At the end of a radio or TV ad for a movie, they’d say “Great at G!” I figured it meant that the movie was shown at different cinemas, each named for a letter, and that it was *meh *at most of the cinemas, but it was *great *at the G one.
Around age eight or nine, I figured out they were “Rated G” – deemed appropriate for General audiences by the MPAA.
I’ve mentioned before that my mother grew up in You Nork, and when I was a child we would go there to visit her family.
I’ve also mentioned that I thought Shirley Temple Black was a little African-American girl who sang and danced in the movies, just like the other Shirley Temple.
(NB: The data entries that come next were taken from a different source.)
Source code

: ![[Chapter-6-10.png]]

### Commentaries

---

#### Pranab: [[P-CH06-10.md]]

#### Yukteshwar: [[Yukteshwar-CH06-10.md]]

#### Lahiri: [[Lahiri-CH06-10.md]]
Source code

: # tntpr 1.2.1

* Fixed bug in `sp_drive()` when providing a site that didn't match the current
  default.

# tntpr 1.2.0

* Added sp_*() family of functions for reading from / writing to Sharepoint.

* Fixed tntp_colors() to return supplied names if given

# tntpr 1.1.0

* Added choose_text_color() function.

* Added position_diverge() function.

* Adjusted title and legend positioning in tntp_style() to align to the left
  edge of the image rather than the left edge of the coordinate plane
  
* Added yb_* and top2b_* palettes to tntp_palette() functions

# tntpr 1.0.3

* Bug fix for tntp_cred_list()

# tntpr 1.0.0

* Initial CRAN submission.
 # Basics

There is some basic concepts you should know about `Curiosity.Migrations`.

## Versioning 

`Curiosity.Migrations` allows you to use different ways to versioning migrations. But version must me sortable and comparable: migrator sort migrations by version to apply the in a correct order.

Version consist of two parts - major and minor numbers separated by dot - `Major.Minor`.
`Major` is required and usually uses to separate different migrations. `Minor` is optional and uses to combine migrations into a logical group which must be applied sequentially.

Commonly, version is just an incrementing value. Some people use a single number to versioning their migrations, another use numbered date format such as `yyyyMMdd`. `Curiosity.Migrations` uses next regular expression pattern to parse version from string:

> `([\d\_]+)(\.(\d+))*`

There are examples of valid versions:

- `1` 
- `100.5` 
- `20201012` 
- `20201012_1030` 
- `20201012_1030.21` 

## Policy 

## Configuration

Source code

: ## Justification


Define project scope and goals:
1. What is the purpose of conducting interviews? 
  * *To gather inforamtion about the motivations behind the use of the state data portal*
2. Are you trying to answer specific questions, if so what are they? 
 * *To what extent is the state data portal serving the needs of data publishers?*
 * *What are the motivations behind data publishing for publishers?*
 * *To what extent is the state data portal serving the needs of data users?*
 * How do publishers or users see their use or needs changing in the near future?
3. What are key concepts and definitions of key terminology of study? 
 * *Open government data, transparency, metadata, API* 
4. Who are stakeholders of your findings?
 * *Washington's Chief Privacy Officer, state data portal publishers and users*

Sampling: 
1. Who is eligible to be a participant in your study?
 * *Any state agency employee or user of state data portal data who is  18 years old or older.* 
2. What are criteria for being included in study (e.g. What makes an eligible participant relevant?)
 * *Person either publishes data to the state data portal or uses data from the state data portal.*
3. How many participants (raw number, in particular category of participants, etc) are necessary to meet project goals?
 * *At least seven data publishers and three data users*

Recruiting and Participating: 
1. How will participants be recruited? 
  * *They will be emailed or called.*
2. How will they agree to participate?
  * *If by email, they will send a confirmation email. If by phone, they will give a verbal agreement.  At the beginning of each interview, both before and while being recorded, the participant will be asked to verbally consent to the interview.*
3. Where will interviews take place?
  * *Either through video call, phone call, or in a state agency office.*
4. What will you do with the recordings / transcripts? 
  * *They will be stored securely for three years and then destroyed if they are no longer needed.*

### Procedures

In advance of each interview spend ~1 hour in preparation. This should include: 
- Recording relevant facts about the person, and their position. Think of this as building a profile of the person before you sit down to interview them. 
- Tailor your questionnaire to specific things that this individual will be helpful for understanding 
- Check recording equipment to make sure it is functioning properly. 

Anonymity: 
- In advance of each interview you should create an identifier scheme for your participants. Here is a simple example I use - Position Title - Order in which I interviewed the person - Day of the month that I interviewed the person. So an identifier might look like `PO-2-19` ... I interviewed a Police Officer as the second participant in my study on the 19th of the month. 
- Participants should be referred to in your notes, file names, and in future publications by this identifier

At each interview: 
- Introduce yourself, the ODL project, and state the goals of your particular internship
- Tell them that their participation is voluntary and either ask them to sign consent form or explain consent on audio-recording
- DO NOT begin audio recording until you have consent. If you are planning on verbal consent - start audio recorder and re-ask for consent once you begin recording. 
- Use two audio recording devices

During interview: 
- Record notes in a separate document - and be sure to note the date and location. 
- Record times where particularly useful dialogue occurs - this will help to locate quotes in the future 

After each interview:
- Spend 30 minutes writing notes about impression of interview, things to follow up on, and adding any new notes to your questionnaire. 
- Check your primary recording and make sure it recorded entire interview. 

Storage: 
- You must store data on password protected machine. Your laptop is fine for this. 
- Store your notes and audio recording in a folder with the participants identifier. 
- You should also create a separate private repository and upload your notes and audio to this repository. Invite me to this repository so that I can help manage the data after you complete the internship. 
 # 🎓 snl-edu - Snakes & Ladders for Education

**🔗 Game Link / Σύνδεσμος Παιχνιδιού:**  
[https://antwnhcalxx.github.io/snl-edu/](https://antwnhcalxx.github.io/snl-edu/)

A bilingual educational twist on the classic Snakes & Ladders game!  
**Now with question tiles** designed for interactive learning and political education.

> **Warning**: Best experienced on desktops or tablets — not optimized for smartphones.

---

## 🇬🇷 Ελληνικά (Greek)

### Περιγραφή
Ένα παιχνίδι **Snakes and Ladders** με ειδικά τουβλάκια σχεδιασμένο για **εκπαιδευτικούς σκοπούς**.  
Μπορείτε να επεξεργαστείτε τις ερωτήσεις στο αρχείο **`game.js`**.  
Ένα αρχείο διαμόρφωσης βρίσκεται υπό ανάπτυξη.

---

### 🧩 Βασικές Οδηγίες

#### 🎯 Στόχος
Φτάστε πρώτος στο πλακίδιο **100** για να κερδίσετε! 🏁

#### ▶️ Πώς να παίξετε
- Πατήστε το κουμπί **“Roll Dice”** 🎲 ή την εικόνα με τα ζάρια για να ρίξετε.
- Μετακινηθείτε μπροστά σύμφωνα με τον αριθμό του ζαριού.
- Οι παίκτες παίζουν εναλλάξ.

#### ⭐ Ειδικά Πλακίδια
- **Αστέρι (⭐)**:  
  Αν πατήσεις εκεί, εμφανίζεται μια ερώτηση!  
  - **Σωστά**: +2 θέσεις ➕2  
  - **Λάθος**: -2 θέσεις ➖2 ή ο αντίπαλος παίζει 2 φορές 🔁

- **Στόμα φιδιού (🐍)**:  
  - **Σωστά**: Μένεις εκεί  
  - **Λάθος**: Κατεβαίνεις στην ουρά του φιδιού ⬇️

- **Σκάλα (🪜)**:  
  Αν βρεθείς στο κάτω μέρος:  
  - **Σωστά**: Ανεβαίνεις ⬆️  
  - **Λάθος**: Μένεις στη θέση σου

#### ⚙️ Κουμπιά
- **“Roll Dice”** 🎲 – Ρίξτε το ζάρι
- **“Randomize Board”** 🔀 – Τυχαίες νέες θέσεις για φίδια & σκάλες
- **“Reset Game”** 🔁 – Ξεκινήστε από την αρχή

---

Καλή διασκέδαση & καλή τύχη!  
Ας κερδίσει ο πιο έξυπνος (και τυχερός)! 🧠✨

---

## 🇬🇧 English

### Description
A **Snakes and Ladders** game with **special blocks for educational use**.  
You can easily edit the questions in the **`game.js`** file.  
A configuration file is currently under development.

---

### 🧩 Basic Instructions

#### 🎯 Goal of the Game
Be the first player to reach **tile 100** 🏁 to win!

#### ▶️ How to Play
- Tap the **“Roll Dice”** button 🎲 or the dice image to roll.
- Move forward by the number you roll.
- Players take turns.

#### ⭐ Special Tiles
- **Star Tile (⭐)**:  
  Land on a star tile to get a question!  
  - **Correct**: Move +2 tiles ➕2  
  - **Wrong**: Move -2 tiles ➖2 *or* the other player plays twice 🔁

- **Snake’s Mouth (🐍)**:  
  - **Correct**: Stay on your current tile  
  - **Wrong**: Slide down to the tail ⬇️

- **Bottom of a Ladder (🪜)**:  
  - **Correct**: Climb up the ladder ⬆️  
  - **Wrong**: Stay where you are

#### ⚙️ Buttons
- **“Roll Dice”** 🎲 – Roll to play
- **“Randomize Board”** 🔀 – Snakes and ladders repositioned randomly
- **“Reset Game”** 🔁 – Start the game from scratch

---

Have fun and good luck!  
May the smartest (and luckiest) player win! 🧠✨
At about five, I thought my brother had gone camping at Ucemitie. Not much later, I asked my mother where Yos-uh-might was. Took me years to reconcile the two even when it was explained.
I thought the cartoon character was “Sammity Sam,” and when my mother tried to explain that it was “Yosemite Sam,” I was adamant that that was a nonsense word. Then I saw a sticker with “Yosemite Sam” next to the character and was confused by the awful misspelling.
At school we used to do eeny meeny miney mo the “old” way.
I went through my entire primary school career thinking we were catching a “knicker” by the toe, since that was the closest word that I actually knew, to the word in the rhyme.
Looking back on it, I’m pretty sure the standard pronunciation of my classmates involved a “K” rather than a “G” sound too, so I’m pretty sure I wasn’t the only one experiencing confusion.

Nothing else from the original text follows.